(My edit of article written for Taxi magazine).
Late last year the subject of cryonics came up. This is where you have your body frozen in the hope that you can be brought back to life at a later date. With the Kipper Season biting, now might be a good time to be cryogenically frozen. When might I like to be thawed out? Should I hang around until I can see West Ham win the Champions League? When Uber are run out of town? Or for just long enough to see trade improve?
I expect the process is more involved than freezing a pack of chicken legs though. Freezing humans sounds weird and scary; something from science fiction – maybe as fictional as West Ham winning the Champions League – yet, a few years’ ago the idea that all London taxis would accept credit cards sounded like science fiction. A year ago I believe only about 40% of us took cards, so it was a rapid turnaround, and a rapid change in cab culture. Many things happened in the trade last year, and towards the end of the year we had several reasons to be cheerful going into 2017.

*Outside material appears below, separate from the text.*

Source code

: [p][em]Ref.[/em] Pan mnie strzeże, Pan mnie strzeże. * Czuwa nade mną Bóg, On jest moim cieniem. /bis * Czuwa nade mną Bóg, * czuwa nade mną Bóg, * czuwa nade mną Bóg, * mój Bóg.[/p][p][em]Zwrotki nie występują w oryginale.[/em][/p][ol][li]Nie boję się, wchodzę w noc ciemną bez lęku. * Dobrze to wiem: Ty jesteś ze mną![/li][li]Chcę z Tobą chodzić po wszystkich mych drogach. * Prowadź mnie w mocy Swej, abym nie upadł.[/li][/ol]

The word is getting round that we all take credit cards, and I’m sure this will result in more business. We are also being granted more rank space. I didn’t use ranks much in the past, but I’ve found them useful over the last couple of years when I’ve bored of driving around burning diesel. I’m excited about the prospect of greater access to bus lanes. I hear we’ll be able to follow the buses across the westbound slip to the left of Euston Underpass. This will prove invaluable when the underpass is jammed; as it is most of the day since Tavistock Place westbound was closed to us. I’m not sure whether it might happen, but wouldn’t it be great if we could turn right from the Strand directly on to Waterloo Bridge like the buses? Or make the right from Bloomsbury Street into New Oxford Street. I believe worsening traffic poses more of a threat than an increase in PH licences, as it puts potential customers off. Just getting access to short stretches of extra bus lanes is a step in the right direction.
I think we generally have the support of the new Mayor. He’s not going to give us everything we want, but I think he’ll treat us with fairness.
New Private Hire rules are being brought in that will protect the public and make things fairer for us. Some elements within Private Hire are up in arms, but the new regulations are only what the public could reasonably expect as a matter of course. Every PH customer should expect their driver to be able to understand English and have proper insurance on display. Customers should expect operators to have a base in London and be easily contactable should they have queries or any complaints. Many of the reforms are supported by the traditional PH companies, and many PH drivers also support a cap on PH licence numbers. TfL need to get their finger out on this one. They complain that they need parliamentary approval, yet they capped Suburban taxi licences easily enough.
It’s interesting to see that the taxi and PH groups find themselves in agreement on many issues: it’s mostly Uber who are complaining. The Mayor is “disappointed” that Uber are fighting reforms. I expect TfL are disappointed too. Talk about biting the hand that feeds! TfL licensed a tech company as a mini-cab operator, knowing that it had no contact phone number, was going to use a mobile phone as a meter, ply for immediate hire, and would pay tax abroad. If Uber are only supplying the App, as they claim, how could they ever be licensed as a London Private Hire operator? I bet TfL regret rolling over so easily now Uber are taking them to court over the new regulations.
There was more bad news for Uber when their drivers were ruled to be employees rather than self-employed. This could be catastrophic for Uber, as will have to treat their drivers to holiday and sick pay, maternity & paternity leave, and pensions. Maybe they will also have to collect tax and National Insurance from them too. Uber are appealing this one too. They’re certainly spending a lot of time, money and effort on legal disputes. They obviously think control of London is worth fighting for, but if the employment status ruling holds they’ll be well on the back foot this year. Imagine every Uber driver demanding backdated holiday pay! Their fares are sure to rise making them less attractive, and many of their drivers will struggle to pay huge increases in income tax and national insurance.
Cab drivers have become more commercially astute over the last few years of famine, uncertainty, and rapid technological changes. We’ve been forced to think more about ways to get business, and to research new opportunities. There are various Apps available, to compliment the more traditional radio circuits. We have all, or at least, most bases covered. This wasn’t the case in the past. We’ve upped our game in the face of new, rapacious and unfair, competition. We need to stay organised and united as we take the fight into the New Year.
So, I think I’ll arrange to be de-frosted in the Spring of 2018 and see how things are. If I can still smell the kippers would someone just pour some more ice cubes over me?